Optimised architecture stack
New addition
Changed from v1
Unchanged
Presentation
Next.js 14 monorepo
Middleware tenant routing
Server-side contact API
CMS panel
Super admin
API / Logic
Next.js API routes
Provisioning saga engine
BullMQ job queue
Reconciliation cron
Subscription lifecycle
Data
PostgreSQL 15
PgBouncer (Phase 1)
Schema-per-tenant
RLS policies
Field-level encryption
Redis
Payment
Razorpay Orders API
Daily reconciliation job
Webhook + HMAC verify
Idempotency keys
Infrastructure
Coolify + Traefik
Docker containers
Cold standby VPS
WAL → secondary region
MinIO + offsite backup
Let's Encrypt SSL
Observability
Sentry
Uptime checks
Staging environment
Job failure alerts
Structured logs
Compliance
DPDP consent flow
Encrypted PII fields
Data export API
Breach procedure
DPA template
What changed from v1 and why
| v1 decision | Problem | v2 fix |
| Sequential webhook handler | Partial failure = paid customer, no site | Saga state machine with resumable steps |
| No payment reconciliation | Silent revenue leak if webhook never arrives | Daily Razorpay API diff job |
| PgBouncer deferred to Phase 7 | Connection exhaustion at ~50 tenants | PgBouncer transaction mode from Phase 1 |
| No staging environment | Bad deploy hits all tenants simultaneously | Staging branch + Coolify staging env |
| Single VPS, no DR plan | Any hardware/network event = total outage | Cold standby + WAL to secondary region + defined RTO/RPO |
| PAN/Aadhaar in plaintext | DPDP Act violation, UIDAI compliance risk | AES-256 field encryption, Aadhaar verify-and-discard |
| EmailJS on frontend | Credential exposure, unprofessional signal | Server-side /api/contact with SMTP relay |
| Cron worker, no job queue | One crash silently kills all automation | BullMQ on Redis with retry + dead-letter queue |
| "60s" promise for custom domains | SSL issuance takes 15-90s, user feels misled | Subdomain: 60s. Custom domain: async, user notified when ready |
Core principle: Every provisioning step must be idempotent. The saga persists its state to the database after each step. If the process crashes at step 6, it resumes from step 6 — not from step 1.
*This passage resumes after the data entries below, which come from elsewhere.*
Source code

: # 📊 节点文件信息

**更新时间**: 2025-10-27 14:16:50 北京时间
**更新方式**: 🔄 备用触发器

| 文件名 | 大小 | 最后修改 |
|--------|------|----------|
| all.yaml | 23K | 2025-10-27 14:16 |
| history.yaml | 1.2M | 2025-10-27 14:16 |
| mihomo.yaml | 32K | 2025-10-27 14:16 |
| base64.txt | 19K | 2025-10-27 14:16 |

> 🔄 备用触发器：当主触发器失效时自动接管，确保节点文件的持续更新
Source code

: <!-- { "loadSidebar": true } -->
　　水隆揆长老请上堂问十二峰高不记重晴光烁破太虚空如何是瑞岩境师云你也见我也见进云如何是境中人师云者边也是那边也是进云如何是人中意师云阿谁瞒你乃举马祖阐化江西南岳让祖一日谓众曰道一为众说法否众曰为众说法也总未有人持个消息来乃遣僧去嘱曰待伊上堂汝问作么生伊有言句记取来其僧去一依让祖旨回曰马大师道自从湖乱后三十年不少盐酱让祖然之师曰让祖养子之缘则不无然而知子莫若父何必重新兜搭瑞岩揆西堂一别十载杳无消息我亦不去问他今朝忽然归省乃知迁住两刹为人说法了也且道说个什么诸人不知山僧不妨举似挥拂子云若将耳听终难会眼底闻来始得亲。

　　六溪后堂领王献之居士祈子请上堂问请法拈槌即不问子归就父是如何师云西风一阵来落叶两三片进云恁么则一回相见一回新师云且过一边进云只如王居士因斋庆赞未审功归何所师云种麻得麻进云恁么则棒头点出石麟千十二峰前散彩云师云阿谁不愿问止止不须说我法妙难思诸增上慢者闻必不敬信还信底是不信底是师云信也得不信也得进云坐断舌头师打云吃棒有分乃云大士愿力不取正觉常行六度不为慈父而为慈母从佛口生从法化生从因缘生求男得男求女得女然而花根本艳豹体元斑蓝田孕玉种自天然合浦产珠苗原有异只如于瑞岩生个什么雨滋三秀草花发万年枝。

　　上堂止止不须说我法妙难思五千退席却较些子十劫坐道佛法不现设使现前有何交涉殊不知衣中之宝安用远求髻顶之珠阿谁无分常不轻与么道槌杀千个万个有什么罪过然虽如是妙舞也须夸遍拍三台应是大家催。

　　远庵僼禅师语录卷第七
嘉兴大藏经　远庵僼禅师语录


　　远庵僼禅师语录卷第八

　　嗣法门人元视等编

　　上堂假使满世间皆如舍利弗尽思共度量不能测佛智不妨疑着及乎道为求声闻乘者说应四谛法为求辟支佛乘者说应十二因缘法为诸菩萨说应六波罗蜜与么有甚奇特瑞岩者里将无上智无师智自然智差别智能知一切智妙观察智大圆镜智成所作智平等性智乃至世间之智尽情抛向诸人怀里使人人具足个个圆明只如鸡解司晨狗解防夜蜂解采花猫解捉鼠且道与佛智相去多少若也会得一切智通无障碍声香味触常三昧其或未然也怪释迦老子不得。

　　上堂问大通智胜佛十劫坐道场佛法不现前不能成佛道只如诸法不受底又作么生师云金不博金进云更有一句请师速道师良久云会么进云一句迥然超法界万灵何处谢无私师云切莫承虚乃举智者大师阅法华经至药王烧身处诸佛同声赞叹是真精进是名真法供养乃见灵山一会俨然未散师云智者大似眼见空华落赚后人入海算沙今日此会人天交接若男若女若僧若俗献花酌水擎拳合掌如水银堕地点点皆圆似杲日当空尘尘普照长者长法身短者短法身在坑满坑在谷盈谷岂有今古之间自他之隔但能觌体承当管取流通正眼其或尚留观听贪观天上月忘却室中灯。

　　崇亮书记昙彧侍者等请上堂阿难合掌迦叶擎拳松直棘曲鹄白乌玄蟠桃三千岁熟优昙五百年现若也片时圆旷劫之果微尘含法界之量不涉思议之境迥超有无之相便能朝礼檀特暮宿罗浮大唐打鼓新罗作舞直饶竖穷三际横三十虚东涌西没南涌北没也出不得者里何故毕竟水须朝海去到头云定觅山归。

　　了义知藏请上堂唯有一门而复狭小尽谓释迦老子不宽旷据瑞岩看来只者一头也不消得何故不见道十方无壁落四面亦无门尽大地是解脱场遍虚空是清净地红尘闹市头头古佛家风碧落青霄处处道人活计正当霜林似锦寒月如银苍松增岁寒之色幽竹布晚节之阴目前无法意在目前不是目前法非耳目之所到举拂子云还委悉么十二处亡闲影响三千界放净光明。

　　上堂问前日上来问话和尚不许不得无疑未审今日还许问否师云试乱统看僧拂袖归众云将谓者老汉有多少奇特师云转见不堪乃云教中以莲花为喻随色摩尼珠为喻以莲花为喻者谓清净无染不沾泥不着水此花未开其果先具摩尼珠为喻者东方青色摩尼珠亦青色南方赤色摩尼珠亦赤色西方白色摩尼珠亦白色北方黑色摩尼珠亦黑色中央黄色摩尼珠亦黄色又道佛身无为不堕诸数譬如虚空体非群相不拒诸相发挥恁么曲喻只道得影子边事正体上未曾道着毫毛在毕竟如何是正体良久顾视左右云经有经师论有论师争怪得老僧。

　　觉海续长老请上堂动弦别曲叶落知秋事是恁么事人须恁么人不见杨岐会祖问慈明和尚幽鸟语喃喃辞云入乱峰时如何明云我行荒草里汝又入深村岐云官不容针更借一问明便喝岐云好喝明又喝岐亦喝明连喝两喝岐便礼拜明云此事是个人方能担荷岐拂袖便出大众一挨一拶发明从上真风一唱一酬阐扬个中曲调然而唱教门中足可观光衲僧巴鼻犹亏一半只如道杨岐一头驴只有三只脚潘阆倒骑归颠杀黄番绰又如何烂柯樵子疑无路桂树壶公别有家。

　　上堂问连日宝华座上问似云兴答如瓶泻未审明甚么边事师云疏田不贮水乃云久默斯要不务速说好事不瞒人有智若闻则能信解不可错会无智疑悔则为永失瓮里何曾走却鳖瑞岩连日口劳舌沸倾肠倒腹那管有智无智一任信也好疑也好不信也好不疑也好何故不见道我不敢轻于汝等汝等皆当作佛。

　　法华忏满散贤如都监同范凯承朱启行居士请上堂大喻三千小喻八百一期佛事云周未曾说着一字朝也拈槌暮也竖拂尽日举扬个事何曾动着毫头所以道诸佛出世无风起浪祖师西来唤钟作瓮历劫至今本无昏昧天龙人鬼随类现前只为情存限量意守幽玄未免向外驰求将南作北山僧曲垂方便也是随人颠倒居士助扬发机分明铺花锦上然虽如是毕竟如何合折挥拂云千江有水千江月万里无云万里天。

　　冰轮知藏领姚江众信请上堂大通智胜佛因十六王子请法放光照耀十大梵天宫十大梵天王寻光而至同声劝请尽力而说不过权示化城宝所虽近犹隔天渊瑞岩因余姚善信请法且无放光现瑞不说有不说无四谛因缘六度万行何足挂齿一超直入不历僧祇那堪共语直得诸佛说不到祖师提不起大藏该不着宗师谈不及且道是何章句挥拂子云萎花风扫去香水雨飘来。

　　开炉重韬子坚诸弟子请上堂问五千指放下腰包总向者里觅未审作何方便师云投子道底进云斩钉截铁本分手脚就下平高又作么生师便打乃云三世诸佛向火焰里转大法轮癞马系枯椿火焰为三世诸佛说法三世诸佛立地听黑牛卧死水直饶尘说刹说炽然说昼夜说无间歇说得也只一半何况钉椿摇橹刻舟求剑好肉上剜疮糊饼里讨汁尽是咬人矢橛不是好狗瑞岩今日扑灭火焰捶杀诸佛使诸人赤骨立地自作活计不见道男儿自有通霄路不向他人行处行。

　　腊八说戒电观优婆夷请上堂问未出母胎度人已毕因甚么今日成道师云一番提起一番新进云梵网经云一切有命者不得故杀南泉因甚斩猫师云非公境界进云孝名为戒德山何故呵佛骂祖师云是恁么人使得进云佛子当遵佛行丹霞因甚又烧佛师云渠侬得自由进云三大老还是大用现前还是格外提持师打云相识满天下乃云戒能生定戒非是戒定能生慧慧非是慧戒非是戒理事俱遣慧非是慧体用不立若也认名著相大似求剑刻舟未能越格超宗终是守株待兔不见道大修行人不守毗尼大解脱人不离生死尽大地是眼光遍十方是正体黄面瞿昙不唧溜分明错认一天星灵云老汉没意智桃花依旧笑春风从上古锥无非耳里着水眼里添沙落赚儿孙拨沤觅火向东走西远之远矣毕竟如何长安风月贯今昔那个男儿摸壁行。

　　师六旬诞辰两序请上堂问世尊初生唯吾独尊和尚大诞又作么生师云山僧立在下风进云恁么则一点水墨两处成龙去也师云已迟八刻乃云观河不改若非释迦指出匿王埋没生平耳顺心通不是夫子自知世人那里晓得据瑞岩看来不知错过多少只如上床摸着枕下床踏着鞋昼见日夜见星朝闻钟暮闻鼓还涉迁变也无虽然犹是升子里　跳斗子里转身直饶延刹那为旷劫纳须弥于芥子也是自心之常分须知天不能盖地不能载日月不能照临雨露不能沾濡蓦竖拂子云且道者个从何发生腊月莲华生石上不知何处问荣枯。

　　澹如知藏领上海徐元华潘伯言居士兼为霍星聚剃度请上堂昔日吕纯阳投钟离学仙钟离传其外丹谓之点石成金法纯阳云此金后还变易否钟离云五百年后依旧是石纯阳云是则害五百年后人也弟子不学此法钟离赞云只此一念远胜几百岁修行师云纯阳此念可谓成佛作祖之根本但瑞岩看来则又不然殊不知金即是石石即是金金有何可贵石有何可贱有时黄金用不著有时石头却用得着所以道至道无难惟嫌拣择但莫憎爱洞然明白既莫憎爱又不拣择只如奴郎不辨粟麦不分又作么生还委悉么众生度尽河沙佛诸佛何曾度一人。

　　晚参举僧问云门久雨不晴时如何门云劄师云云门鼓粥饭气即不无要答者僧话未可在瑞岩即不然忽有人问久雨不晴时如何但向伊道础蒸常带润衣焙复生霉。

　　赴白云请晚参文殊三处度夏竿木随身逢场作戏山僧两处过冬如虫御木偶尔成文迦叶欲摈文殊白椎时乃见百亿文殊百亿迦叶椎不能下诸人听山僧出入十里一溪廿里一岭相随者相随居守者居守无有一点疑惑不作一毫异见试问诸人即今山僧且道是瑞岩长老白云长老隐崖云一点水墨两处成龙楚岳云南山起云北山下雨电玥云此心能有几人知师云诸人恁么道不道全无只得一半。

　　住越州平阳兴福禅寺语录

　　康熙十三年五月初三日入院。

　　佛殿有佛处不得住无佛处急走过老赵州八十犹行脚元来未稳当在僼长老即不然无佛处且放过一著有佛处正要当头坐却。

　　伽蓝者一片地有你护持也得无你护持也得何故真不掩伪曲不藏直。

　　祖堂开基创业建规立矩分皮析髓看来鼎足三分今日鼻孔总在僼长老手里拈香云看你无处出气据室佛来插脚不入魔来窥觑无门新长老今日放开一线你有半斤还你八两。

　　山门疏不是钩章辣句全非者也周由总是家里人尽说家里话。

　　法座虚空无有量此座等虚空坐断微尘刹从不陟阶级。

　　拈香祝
New: provisioning_jobs table
-- New table in shared schema
CREATE TABLE provisioning_jobs (
id UUID PRIMARY KEY DEFAULT gen_random_uuid(),
payment_id TEXT UNIQUE NOT NULL,
tenant_id UUID,
status TEXT NOT NULL DEFAULT 'pending',
-- ENUM: pending | schema_created | content_seeded | domain_assigned | email_sent | complete | failed
last_step TEXT,
error_msg TEXT,
attempt_count INT DEFAULT 0,
created_at TIMESTAMPTZ DEFAULT now(),
updated_at TIMESTAMPTZ DEFAULT now()
);
Optimised 9-step saga with failure handling
01
Webhook received → verify HMAC-SHA256 signature
Reject invalid. Return 200 immediately to Razorpay — don't make Razorpay wait for provisioning. Push a job to BullMQ queue instead of processing inline.
02
BullMQ worker picks up provisioning job
Worker creates a provisioning_jobs row with status=pending. If row already exists for this payment_id → idempotency exit. This is now the saga's persistent record.
03
Create tenant record + subscription row
Insert into tenants and subscriptions. Update provisioning_jobs.last_step = 'tenant_created'. All DB operations in this step are inside a single Postgres transaction — atomic and rollbackable.
04
Create tenant schema + run migrations
Execute CREATE SCHEMA tenant_{uuid} and apply table migrations from a pre-tested migration template. Update last_step. Schema creation is idempotent: CREATE SCHEMA IF NOT EXISTS.
05
Seed default content
Insert default rows into the new schema's tables. Check if rows exist before inserting — idempotent. Update last_step = 'content_seeded'.
06
Record payment
Insert into payments table with idempotency_key = razorpay_payment_id. Uses ON CONFLICT DO NOTHING. Always safe to retry.
07
Assign domain (async — does not block)
For subdomains: immediate (wildcard cert). For custom domains: insert domain record with ssl_status='pending', trigger async Coolify API call, notify tenant separately when SSL is ready. The site goes live at the subdomain immediately regardless.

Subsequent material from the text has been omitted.